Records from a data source

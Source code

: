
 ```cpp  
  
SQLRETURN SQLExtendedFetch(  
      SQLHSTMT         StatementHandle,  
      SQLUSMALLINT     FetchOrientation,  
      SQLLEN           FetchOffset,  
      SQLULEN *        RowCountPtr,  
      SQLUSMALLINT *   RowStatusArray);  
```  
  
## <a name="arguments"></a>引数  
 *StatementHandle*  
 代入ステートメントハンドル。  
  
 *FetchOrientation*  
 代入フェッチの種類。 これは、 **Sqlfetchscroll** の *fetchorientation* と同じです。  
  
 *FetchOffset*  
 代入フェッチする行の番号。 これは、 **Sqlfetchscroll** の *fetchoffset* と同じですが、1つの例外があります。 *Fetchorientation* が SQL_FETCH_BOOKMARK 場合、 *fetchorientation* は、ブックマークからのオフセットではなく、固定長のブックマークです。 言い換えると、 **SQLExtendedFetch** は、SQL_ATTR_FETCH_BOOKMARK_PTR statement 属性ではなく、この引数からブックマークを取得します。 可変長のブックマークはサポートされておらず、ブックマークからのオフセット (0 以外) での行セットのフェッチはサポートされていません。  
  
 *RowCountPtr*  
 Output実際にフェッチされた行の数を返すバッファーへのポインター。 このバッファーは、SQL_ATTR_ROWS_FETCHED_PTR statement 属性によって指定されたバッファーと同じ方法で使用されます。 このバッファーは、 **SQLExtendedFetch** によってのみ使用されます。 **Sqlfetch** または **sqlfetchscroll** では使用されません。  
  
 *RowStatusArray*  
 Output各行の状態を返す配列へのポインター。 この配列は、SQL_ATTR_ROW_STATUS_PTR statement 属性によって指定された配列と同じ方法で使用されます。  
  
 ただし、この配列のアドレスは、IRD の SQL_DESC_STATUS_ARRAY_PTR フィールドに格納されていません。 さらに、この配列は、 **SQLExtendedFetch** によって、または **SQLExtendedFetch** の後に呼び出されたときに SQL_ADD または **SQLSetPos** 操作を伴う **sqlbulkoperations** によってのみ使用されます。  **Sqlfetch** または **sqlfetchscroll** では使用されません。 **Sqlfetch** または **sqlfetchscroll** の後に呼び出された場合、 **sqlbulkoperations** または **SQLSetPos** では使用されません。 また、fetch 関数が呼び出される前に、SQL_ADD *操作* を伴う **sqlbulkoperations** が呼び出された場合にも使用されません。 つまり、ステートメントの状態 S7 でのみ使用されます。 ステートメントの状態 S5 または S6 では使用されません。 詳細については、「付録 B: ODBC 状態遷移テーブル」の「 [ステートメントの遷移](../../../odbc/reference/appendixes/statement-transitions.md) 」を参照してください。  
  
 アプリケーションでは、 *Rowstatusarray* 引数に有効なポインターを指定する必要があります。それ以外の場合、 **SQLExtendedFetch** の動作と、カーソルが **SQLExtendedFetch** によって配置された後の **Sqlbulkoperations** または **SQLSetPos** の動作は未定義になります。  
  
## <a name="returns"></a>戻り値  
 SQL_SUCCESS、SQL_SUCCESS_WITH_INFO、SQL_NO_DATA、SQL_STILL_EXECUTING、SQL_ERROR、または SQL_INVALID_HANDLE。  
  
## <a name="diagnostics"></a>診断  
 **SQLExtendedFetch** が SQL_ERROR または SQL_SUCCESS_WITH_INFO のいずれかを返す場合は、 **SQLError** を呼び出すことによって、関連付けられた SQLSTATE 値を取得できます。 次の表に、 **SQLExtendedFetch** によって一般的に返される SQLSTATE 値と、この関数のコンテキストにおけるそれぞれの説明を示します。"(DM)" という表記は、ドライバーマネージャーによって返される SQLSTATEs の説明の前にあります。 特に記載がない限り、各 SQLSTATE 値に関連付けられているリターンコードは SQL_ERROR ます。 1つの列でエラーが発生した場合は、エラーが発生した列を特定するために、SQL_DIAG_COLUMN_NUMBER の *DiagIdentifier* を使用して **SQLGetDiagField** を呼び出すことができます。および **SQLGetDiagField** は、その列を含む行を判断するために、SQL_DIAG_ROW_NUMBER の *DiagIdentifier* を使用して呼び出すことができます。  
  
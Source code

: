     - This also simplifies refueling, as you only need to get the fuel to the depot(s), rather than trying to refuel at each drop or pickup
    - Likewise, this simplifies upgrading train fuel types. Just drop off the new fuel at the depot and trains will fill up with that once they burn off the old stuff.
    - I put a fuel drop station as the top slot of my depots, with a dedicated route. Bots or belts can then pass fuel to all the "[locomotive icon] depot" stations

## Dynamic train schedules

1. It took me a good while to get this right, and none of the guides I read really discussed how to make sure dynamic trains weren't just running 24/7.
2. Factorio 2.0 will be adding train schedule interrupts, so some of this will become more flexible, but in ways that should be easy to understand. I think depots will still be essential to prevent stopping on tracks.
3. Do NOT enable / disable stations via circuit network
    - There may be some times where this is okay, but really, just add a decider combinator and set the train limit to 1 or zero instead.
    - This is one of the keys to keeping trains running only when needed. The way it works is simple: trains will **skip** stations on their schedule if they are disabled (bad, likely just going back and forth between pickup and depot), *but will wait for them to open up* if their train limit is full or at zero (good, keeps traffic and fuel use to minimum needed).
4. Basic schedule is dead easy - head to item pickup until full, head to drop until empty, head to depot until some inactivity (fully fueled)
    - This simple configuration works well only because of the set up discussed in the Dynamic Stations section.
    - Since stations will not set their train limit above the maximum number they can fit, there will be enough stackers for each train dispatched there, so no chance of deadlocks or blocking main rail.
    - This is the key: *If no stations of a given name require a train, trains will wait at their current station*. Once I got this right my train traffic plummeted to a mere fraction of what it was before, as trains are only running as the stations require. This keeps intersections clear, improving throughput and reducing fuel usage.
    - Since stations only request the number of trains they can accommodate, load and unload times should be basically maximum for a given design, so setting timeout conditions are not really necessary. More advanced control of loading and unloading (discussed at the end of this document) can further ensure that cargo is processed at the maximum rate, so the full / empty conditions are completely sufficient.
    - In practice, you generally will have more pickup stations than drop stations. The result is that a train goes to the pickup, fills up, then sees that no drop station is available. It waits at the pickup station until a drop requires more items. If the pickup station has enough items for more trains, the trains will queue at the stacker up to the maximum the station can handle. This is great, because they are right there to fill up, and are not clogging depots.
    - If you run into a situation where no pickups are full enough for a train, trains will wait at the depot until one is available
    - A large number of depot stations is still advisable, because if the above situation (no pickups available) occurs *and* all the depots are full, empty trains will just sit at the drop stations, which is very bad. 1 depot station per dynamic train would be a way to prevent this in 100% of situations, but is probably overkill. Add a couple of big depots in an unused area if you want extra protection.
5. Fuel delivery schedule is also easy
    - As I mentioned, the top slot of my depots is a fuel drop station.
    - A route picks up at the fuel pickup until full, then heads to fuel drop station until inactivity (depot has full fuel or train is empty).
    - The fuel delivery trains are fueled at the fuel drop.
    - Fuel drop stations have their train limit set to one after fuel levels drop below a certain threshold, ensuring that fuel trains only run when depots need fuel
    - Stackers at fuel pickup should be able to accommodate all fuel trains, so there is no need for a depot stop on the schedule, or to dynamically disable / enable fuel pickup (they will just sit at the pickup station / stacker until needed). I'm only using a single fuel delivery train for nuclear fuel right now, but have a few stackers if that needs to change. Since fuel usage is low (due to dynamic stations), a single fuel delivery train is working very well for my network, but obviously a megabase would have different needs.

Instructions for the task: For this task, write out exactly the lines of the entries above, starting at the line with "- A route picks" and ending at the line with "- Fuel drop", both included, and no others.

Answer below:
    - A route picks up at the fuel pickup until full, then heads to fuel drop station until inactivity (depot has full fuel or train is empty).
    - The fuel delivery trains are fueled at the fuel drop.
    - Fuel drop stations have their train limit set to one after fuel levels drop below a certain threshold, ensuring that fuel trains only run when depots need fuel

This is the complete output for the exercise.